Treatment There is no cure for Huntington's disease, and there is no known way to stop the disease from getting worse. The goal of treatment is to slow down the symptoms and help the person function for as long and as comfortable as possible. Medications vary depending on the symptoms.

Dopamine blockers such as Haloperidol may help reduce abnormal behaviours and movements. Drugs such as amantadine and tetrabenazine are used to control extra movements. There has been some evidence to suggest that co-enzyme Q10 may also help slow down the course of the disease, but it is not conclusive. Diazepam can be used to lower anxiety, thereby aiding in control of movements.

Depression and suicide are common among persons with Huntington's disease. It is important for all those who care for a person with Huntington's disease to monitor for symptoms and treat accordingly. Antidepressants can help depression. As the disease progresses, the person will need assistance and supervision, and may eventually need 24-hour care.
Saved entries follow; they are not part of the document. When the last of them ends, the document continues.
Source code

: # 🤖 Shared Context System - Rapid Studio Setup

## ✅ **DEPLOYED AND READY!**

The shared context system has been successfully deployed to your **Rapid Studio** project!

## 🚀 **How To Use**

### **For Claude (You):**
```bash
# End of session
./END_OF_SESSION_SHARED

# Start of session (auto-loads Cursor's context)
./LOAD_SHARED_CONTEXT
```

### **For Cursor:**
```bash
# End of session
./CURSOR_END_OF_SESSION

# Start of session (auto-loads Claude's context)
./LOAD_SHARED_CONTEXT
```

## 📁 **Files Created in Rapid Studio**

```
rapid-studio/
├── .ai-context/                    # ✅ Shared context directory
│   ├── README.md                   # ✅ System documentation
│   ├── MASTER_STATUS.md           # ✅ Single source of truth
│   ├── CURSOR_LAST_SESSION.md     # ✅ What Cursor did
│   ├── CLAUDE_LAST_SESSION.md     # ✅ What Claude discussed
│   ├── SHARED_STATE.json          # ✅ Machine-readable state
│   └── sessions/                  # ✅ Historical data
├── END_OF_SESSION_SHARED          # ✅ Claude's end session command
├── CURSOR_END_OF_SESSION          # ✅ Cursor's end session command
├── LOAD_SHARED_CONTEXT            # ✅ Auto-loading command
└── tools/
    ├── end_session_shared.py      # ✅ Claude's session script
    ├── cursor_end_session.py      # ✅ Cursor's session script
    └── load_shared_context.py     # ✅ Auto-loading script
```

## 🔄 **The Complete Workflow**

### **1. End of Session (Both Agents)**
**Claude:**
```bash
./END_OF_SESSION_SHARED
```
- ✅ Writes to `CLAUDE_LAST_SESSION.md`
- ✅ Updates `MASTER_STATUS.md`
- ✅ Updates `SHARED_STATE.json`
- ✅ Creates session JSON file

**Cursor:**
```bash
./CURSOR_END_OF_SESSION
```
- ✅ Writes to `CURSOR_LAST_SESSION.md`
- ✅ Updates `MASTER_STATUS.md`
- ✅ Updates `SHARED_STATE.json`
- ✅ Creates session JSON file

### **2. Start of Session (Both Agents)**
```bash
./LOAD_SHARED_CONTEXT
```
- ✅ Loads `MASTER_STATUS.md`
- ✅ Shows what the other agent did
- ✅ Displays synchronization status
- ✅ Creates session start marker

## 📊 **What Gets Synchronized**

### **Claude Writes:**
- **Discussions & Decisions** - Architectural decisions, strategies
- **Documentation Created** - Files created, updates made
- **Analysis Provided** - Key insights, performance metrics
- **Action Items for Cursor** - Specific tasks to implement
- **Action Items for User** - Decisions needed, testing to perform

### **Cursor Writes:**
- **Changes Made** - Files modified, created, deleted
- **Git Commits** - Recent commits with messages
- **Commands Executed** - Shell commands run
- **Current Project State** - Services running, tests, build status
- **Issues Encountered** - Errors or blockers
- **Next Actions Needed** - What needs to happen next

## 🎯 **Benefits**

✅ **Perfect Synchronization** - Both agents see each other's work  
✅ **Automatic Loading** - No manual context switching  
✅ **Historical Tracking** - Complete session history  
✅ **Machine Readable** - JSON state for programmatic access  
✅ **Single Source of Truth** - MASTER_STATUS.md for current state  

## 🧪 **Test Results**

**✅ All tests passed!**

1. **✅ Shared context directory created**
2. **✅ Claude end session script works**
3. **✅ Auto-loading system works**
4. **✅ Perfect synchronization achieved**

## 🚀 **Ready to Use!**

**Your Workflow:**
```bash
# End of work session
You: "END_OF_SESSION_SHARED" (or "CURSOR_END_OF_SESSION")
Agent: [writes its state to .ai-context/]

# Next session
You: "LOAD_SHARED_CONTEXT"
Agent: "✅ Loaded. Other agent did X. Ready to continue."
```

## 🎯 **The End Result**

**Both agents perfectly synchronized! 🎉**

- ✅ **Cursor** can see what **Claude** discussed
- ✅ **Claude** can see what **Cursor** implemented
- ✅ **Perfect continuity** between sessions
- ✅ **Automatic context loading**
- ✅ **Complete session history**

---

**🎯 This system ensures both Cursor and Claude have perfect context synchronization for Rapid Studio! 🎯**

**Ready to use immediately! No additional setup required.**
Prevention Genetic counselling is advised if there is a family history of Huntington's disease. Experts also recommend genetic counselling for couples with a family history of this disease who are considering having children. Nursing diagnosis 1. Potential from injury from falls and possible skin breakdown (pressure ulcers, abrasions), related to uncontrollable movements. 2. Self-care deficit related to inability to care for self 3. Risk for aspiration related to difficulty swallowing 4. Imbalance nutrition less than body requirements related to difficulty eating and swallowing.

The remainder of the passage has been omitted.